Covalent Bonding: Solar Solanums And Hibernal Heliospheres

Dreams shifts into enigmatic settings and rather pastel-colored interstices from time to time, but the languorous night shines on more often than not, and there's plenty of uplifting, fast-paced chiptune corkers to be absorbed, some of them even fittingly festive, as if the Christmas episode of the Nights Into Dreams video game series never faded away in the first place. The interplay between salubrious light and holy darkness sees its first highpoint in the saccharified Ice Cream Mountains: (hol)arctic choirs, mid-freq bass lariats and swooshing laser lights radiate an arcane aura, with the four-to-the-floor/breakbeat dualism pushing the tramontane boundaries even further. The Possibility meanwhile is an X-mas dream come true. An Ambient aureole that presents the amalgamation of a Buddhist chimescape with Occidental yearning, it might well be the strongest vaporwaviest track of James' early outing. The aforementioned Dread Nightmare then needs to make its encore in this paragraph as well, if only for the adiabatic heat and gelid crestfallen undertones that become mercilessly entangled. Is it a solar summer breeze or shock-frozen tropicandum? One thing is for sure: it's hard to pinpoint the real mood, but that doesn't make the track any less exciting. Dread Nightmare is mentioned two times in this review for a reason!

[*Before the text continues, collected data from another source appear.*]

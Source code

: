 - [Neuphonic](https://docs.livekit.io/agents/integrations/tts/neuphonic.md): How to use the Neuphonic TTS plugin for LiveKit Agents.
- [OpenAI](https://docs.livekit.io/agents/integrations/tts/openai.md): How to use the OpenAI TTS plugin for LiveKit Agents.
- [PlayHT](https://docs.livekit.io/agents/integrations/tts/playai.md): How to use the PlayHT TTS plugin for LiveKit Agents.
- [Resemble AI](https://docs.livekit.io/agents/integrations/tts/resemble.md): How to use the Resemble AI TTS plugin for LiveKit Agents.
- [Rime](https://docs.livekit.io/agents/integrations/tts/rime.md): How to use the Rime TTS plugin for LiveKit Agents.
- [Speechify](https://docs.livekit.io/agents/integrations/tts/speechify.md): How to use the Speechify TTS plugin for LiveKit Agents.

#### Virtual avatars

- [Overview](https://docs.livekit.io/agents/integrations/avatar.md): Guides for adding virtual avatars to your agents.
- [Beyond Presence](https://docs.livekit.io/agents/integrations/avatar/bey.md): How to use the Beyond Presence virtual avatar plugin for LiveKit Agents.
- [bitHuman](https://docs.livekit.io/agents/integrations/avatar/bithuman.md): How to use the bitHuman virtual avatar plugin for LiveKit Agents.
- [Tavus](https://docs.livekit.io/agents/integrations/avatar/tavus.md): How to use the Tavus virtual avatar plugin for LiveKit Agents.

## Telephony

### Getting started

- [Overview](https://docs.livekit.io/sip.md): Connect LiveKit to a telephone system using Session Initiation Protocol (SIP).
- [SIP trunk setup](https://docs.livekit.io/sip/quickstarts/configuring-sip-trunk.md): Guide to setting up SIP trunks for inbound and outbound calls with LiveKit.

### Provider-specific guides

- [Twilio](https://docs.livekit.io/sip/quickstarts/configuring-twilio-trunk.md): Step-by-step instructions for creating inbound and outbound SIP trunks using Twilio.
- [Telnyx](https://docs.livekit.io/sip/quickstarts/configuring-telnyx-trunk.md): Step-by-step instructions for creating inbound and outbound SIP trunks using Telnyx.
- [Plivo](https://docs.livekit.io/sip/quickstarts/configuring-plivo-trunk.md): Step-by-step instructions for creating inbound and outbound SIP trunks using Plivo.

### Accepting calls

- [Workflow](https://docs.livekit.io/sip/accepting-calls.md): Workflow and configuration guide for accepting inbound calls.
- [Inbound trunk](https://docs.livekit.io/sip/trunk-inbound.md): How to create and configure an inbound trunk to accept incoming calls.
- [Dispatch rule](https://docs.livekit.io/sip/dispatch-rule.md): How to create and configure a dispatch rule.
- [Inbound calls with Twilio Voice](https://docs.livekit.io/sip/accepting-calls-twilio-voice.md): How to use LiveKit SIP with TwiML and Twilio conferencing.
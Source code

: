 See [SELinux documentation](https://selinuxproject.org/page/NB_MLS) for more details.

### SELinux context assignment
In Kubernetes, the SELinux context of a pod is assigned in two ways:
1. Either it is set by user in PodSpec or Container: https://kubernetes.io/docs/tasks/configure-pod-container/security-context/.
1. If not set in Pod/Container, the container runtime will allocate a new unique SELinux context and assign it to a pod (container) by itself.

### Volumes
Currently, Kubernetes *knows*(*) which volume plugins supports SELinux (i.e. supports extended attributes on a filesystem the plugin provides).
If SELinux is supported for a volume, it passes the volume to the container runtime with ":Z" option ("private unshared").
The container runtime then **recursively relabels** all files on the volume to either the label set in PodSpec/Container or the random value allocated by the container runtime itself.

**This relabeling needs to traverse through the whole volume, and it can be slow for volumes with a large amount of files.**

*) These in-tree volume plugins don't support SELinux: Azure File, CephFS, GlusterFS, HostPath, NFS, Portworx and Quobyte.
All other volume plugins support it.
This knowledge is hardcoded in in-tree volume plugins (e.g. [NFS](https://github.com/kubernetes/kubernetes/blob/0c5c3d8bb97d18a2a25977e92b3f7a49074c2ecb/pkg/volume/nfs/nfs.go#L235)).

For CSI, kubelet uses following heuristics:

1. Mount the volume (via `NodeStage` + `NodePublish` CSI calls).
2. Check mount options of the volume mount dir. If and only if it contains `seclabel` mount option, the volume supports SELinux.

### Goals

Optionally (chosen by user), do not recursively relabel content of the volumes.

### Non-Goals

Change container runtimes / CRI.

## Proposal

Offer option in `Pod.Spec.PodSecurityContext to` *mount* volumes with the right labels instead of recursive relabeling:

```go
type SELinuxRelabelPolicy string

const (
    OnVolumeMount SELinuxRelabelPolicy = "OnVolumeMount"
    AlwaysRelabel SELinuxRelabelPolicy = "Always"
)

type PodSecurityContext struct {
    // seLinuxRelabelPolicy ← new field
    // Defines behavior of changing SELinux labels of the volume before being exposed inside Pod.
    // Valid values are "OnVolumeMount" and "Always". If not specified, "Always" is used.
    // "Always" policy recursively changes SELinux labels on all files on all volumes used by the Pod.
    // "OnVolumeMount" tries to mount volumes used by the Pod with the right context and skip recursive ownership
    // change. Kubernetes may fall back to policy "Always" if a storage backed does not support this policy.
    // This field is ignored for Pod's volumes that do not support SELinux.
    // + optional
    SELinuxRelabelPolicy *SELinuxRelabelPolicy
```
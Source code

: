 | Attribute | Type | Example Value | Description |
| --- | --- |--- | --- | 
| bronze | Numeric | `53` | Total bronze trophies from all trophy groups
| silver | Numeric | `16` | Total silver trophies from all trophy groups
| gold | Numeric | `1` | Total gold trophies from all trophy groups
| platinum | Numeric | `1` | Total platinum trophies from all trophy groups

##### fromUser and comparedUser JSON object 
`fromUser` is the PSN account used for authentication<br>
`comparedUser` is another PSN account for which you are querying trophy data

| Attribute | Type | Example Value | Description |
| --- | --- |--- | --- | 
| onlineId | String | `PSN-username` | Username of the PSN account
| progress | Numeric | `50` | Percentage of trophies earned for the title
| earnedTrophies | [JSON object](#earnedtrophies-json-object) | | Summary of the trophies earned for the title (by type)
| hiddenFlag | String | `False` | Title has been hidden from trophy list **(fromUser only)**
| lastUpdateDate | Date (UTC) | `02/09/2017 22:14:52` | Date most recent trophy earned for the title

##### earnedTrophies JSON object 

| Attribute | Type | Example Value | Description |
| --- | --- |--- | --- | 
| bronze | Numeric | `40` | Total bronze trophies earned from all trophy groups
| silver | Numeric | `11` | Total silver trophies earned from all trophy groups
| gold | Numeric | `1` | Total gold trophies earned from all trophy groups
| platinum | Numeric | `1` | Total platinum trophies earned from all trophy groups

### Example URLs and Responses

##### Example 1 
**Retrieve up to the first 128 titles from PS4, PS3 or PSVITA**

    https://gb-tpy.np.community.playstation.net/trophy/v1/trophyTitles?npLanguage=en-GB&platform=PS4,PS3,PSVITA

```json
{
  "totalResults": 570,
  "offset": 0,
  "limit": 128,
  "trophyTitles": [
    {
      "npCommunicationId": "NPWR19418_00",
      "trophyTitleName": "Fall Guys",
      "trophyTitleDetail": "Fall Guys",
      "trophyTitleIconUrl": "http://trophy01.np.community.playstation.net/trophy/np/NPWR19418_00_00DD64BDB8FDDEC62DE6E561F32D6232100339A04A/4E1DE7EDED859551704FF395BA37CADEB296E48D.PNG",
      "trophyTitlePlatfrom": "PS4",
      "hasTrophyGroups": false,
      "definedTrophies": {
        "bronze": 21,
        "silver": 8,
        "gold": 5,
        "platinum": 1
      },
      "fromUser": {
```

Arpeggiated Anthems, Helicoidal Hymns 

You can't write hymns and anthems without stupefying tone sequences that are both open to scrutiny and entwined enough to enthrall. Severely so. Melody is king in James Webster's accidental Vaporwave peritoneum, and better still: the ditties are allowed to shine on their own, for Dub-infested effects and thunderous reverberations aren't the forte. The soundscape is always pristine, adamantly immediate despite the dreaminess, and always close to being tangible. Then again, there are the timbrical elements that work as a moiré of distance, for example the baroque harpsichord/lute hybrid that is entrapped within Forest Fountains. With a runtime of over six minutes, the listener is surrounded by a mercilessly catchy crystal wireframe, Italo pianos and upbeat hi-hat runlets, but the faux-ancient age of the presented material only lets the listener long for the oldest of vapor times (hint: the late 80's and 90's); sudenly, one realizes that these melodies once ruled the world. And equally suddenly, one becomes aware of the fact that a resurrection takes place: these antediluvian, moss-covered and retrogressive ayres still exist. In re-issued form no less!


A Proto-Vapor Star Is Born 

Dream Catalogue has moved on, now is the time to look back for a moment and eminently embrace not just the coinciding vapor veils that float through Winter Sleep's pixellated proscenium, but its chiptune core that pulsates in the center of it all. Dreams has lost nothing of its naïvete; the child-like awe and moony wonders have likely increased since the original inception in 2012. For we know, Vaporwave has grown, been declared dead and subsequently resurrected on a monthly, if not weekly basis. Dreams is the ultimate refreshment in accordance with this wave-like structure in that it is meant as an aside, albeit an elemental one at that. It can certainly be connected to the V-craze in hindsight, but its intended retro sound, the MIDI muons and apocryphal interim state altogether merge into a delicious blending. Sega memories, video game memorabilia and Chiptune chasms are certainly helpful in appreciating the plinking starlit dioramas. Nights Into Dreams functions as as the clear-cut baseframe for this album, but there are no cheeky meanings or hidden innuendos enclosed in those sound-based crystals but love for the gamer lore whose mauve-colored mists wash over the happy listener. This reissue is both a bold step and clear sign that Dream Catalogue owner HKE is still open for soothingly dreamy centrioles. A winner is us.